Start of RECORDS SHOWN
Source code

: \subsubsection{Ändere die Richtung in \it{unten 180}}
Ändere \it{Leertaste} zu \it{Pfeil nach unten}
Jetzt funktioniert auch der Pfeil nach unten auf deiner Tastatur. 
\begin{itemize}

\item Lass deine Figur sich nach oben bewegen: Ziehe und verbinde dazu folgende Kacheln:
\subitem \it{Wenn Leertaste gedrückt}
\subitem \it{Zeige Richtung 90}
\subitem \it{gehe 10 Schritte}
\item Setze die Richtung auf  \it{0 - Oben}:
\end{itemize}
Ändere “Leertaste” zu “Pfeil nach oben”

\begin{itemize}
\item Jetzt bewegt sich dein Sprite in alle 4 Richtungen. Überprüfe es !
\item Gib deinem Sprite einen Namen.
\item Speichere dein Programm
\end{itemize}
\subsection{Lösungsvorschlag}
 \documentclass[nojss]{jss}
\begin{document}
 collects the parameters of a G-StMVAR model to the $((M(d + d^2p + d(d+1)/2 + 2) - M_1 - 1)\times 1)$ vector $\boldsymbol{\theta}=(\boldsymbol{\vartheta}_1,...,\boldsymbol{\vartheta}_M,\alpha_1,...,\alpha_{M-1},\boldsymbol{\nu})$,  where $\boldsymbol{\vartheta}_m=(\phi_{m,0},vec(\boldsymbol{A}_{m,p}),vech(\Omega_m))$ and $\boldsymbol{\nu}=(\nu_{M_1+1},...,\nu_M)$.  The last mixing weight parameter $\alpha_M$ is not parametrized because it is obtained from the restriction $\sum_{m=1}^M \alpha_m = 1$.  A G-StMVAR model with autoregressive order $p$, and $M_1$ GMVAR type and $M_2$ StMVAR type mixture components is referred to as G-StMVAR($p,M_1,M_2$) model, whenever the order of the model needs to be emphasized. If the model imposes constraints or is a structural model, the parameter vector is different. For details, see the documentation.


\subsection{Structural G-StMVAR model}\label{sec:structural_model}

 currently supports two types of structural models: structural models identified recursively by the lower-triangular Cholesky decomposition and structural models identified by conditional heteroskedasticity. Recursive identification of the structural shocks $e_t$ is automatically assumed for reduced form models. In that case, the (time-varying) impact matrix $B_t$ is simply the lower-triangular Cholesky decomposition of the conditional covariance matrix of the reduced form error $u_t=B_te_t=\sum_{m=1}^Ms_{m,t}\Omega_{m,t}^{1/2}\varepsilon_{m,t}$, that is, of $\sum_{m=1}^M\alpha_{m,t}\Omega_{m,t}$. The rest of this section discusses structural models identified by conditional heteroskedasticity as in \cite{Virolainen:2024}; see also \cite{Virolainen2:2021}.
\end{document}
End of RECORDS SHOWN
AIM OF THE EXERCISE
Would you reproduce the full listing shown above, word for word?

OUTPUT OF THE EXERCISE
Source code

: \subsubsection{Ändere die Richtung in \it{unten 180}}
Ändere \it{Leertaste} zu \it{Pfeil nach unten}
Jetzt funktioniert auch der Pfeil nach unten auf deiner Tastatur. 
\begin{itemize}

\item Lass deine Figur sich nach oben bewegen: Ziehe und verbinde dazu folgende Kacheln:
\subitem \it{Wenn Leertaste gedrückt}
\subitem \it{Zeige Richtung 90}
\subitem \it{gehe 10 Schritte}
\item Setze die Richtung auf  \it{0 - Oben}:
\end{itemize}
Ändere “Leertaste” zu “Pfeil nach oben”

\begin{itemize}
\item Jetzt bewegt sich dein Sprite in alle 4 Richtungen. Überprüfe es !
\item Gib deinem Sprite einen Namen.
\item Speichere dein Programm
\end{itemize}
\subsection{Lösungsvorschlag}
 \documentclass[nojss]{jss}
\begin{document}
 collects the parameters of a G-StMVAR model to the $((M(d + d^2p + d(d+1)/2 + 2) - M_1 - 1)\times 1)$ vector $\boldsymbol{\theta}=(\boldsymbol{\vartheta}_1,...,\boldsymbol{\vartheta}_M,\alpha_1,...,\alpha_{M-1},\boldsymbol{\nu})$,  where $\boldsymbol{\vartheta}_m=(\phi_{m,0},vec(\boldsymbol{A}_{m,p}),vech(\Omega_m))$ and $\boldsymbol{\nu}=(\nu_{M_1+1},...,\nu_M)$.  The last mixing weight parameter $\alpha_M$ is not parametrized because it is obtained from the restriction $\sum_{m=1}^M \alpha_m = 1$.  A G-StMVAR model with autoregressive order $p$, and $M_1$ GMVAR type and $M_2$ StMVAR type mixture components is referred to as G-StMVAR($p,M_1,M_2$) model, whenever the order of the model needs to be emphasized. If the model imposes constraints or is a structural model, the parameter vector is different. For details, see the documentation.


\subsection{Structural G-StMVAR model}\label{sec:structural_model}

 currently supports two types of structural models: structural models identified recursively by the lower-triangular Cholesky decomposition and structural models identified by conditional heteroskedasticity. Recursive identification of the structural shocks $e_t$ is automatically assumed for reduced form models. In that case, the (time-varying) impact matrix $B_t$ is simply the lower-triangular Cholesky decomposition of the conditional covariance matrix of the reduced form error $u_t=B_te_t=\sum_{m=1}^Ms_{m,t}\Omega_{m,t}^{1/2}\varepsilon_{m,t}$, that is, of $\sum_{m=1}^M\alpha_{m,t}\Omega_{m,t}$. The rest of this section discusses structural models identified by conditional heteroskedasticity as in \cite{Virolainen:2024}; see also \cite{Virolainen2:2021}.
\end{document}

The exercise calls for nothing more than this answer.